Can I put my bike on a trailer or in a van and drive it into France like I used to or will I need more paperwork?


The answer is not a happy one or even, a consistent one. If you ride your own bike on and off the ferry, you need your V5, your insurance (there is currently a move to jettison the Green Card but you still require one) and a photocard licence.

I am not convinced the green card can be got rid of just yet as I have seen my first policies come through that exclude riding and driving outside the UK, which was legally impossible pre-Brexit.

The simple truth is the Withdrawal Agreement and the Trade and Cooperation Agreement are a mess. The motorcyclist trailering his motorcycle into the EU was simply forgotten about. Each member state of the EU can decide how it will allow third-party nationals’ goods into their own country. Of all the EU nations, as at July 2021 the French seem to be taking the hardest line, turning back, fining, or even pulling over vehicles that have cleared customs if they have vehicies on board or towed, street-legal or not.

I keep my ear close to the ground on these matters, not least as I have taken my road-legal off-road bikes all over Europe in the back of my van. There is no consistency between nations or even ports.

There is an international arrangement called the carnet which allows goods to be temporarily brought into a country so long as the goods (and motorcycles are goods within the meaning of the ATA Carnet Convention) leave the country – you do not need a carnet to ride a bike into the EU.

Anecdotal reports are that Spain, Belgium and Holland are not requiring carnets if a road-registered motorcycle is in a van with a V5 but the French take a different – and legally justifiable view – which is that it requires a carnet unless the driver of the carrying vehicle can demonstrate it is not “goods in transit’. The UK Government’s advice (which has no force or value in France) is that you do not need a carnet to trailer a road-legal vehicle into the EU but the actual convention does not say this.

French laws are based on the principle that everything is forbidden until it is allowed and as we are now out of the EU single market, UK residents are not allowed to bring goods into the EU. Contrast this with English and Welsh law which is that until forbidden, everything is lawful. The presumption is an item not usually used by a tourist being transported into a country may well be intended to stay there and hence, import taxes are due and it is your responsibility to show that it is not. Customs officers the world over have close to complete discretion to stop goods entering their country.

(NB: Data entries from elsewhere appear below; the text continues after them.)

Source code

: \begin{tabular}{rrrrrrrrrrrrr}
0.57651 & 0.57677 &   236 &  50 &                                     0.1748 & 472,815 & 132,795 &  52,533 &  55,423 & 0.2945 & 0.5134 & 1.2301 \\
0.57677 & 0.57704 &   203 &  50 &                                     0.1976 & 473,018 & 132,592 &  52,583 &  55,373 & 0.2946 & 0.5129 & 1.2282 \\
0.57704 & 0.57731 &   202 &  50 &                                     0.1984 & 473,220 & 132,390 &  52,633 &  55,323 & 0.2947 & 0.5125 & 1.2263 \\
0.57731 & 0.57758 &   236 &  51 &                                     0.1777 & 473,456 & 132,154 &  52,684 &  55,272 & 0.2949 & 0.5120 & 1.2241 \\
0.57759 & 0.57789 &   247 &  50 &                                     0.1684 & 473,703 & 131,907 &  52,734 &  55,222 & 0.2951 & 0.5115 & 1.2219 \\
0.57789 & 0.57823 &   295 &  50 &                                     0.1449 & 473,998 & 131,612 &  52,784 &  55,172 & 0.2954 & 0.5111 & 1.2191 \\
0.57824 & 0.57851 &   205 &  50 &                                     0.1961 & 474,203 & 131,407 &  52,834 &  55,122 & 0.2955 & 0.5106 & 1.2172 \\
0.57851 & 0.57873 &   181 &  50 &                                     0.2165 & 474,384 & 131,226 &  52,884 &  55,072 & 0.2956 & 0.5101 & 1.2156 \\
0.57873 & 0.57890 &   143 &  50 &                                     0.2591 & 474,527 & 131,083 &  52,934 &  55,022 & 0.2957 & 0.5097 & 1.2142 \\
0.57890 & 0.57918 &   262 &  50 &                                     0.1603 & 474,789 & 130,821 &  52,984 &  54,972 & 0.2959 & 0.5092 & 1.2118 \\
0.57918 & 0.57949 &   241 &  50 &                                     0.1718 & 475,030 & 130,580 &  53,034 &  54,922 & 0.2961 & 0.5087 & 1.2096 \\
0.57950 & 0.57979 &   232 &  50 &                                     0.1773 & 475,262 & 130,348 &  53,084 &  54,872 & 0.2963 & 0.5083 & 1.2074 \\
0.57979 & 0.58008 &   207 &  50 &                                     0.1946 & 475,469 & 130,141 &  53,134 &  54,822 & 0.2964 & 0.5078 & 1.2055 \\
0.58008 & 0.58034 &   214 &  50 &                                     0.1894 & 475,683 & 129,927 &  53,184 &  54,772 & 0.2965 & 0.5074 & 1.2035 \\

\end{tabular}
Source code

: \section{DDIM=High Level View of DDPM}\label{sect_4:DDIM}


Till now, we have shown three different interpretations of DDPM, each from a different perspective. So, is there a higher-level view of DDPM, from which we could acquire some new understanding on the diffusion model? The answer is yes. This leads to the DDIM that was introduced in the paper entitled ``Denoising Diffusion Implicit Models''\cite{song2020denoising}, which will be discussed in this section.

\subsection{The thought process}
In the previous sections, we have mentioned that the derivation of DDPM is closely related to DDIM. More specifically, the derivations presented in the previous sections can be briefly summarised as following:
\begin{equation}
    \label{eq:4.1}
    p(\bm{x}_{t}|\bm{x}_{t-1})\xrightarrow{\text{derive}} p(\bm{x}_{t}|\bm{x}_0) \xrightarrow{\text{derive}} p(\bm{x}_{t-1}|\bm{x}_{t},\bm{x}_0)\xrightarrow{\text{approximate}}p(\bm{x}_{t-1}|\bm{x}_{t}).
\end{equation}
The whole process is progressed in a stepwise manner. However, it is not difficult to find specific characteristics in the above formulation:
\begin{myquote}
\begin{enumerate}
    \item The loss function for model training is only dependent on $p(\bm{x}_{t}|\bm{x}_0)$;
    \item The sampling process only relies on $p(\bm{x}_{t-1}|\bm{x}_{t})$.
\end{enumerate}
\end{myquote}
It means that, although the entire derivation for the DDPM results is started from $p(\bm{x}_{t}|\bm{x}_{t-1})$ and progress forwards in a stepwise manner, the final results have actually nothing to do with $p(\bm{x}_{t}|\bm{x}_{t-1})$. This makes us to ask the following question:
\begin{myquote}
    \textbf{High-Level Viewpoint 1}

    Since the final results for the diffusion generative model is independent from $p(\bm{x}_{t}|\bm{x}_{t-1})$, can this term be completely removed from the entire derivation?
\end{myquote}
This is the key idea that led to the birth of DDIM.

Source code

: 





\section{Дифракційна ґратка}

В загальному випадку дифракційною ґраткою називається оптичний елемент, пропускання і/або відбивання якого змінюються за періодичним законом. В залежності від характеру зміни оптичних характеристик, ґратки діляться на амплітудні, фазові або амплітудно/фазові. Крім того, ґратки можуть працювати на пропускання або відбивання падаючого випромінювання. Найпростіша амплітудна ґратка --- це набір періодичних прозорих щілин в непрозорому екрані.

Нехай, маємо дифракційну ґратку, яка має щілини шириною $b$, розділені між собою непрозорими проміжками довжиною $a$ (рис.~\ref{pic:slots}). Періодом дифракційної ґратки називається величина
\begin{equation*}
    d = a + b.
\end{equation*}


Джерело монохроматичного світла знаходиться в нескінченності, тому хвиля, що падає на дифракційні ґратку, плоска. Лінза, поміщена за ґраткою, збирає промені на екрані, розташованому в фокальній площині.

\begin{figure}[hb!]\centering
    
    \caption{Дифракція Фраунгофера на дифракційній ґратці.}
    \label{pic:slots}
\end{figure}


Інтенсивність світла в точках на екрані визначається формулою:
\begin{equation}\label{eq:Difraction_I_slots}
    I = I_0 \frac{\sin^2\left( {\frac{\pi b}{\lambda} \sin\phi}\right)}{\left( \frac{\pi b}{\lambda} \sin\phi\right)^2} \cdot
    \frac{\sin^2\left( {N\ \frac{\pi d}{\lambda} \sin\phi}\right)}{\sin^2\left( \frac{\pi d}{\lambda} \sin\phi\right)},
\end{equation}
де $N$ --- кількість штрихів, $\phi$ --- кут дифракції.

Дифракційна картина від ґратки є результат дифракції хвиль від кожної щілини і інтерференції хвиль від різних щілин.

So, if you are carrying a bike into the EU, should you take out a carnet? I would do so, and especially so for France. You may never be asked to present it. You could be waved through Calais, Zeebrugge or Santander. Or you could be stopped, asked for your carnet or customs declaration and if you have neither, your goods seized or be hit with a fine or assessment of customs duty.

The cost of carnet paperwork is about £300-£350 and the carnet insurance for a motorcycle worth £8,000 is about £130 or a refundable carnet deposit of 40% of the value of the goods being temporarily imported. So the question is: do you want to chance a potential world of frustration and expense or cough-up for a carnet until there is some consistency as to how temporary, non-commercial imports of road-legal vehicles are going to be treated by the EU or individual EU member states?

Unless you can afford to have it seized, get a carnet and hope things improve, I am sad to say the excellent UK to France and Geneva motorcycle transport service, used by me – Bikeshuttle – has been halted precisely because of these import issues.